[SUPPLIED DATA Boundary: Start]

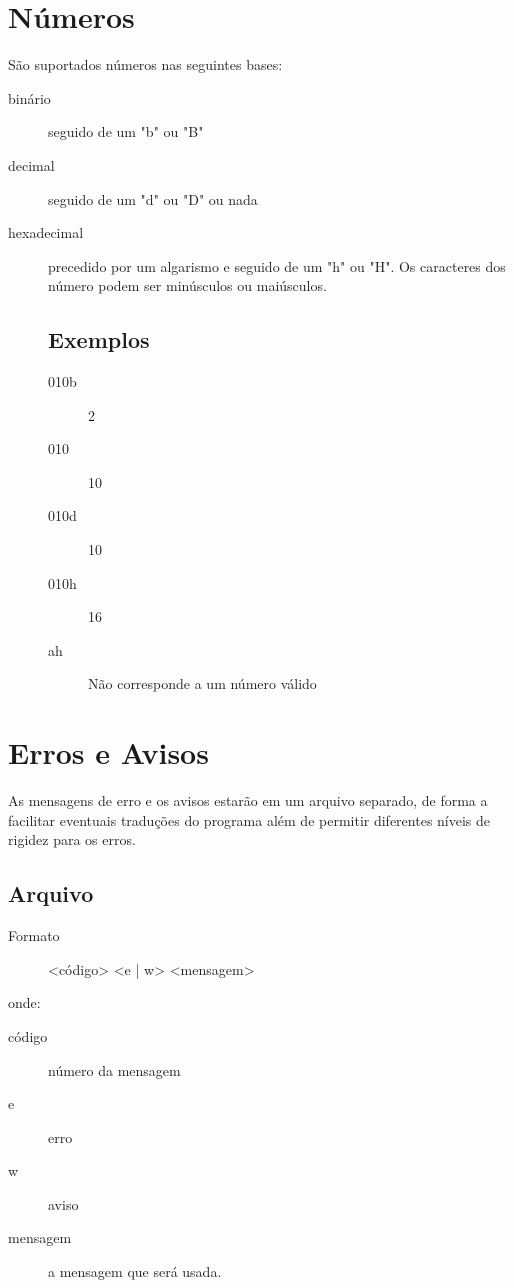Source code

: \documentclass[a4paper,10pt]{article}
\begin{document}
\section{Números}
São suportados números nas seguintes bases:
\begin{description}
	\item [binário] seguido de um "b" ou "B" 
	\item [decimal] seguido de um "d" ou "D" ou nada 
	\item [hexadecimal] precedido por um algarismo e seguido de um "h" ou "H". Os caracteres dos número podem ser minúsculos ou maiúsculos.
	
	\subsection{Exemplos}
	\begin{description}
	 \item [010b] 2
	 \item [010] 10
	 \item [010d] 10
	 \item [010h] 16
	 \item [ah] Não corresponde a um número válido
	\end{description}

\end{description}


			
\section{Erros e Avisos}

As mensagens de erro e os avisos estarão em um arquivo separado, de forma a facilitar eventuais traduções do programa além de permitir diferentes níveis de rigidez para os erros.

	\subsection{Arquivo}
		\begin{description}
			\item [Formato] <código> <e | w> <mensagem>
		\end{description}
		onde:
		\begin{description}
			\item [código] número da mensagem
			\item [e] erro
			\item [w] aviso
			\item [mensagem] a mensagem que será usada.
		\end{description}
		
\end{document}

[SUPPLIED DATA Boundary: End]

I need each line from the listing where the word "código" occurs.

_RESULT OF THE TASK_.
			\item [Formato] <código> <e | w> <mensagem>
			\item [código] número da mensagem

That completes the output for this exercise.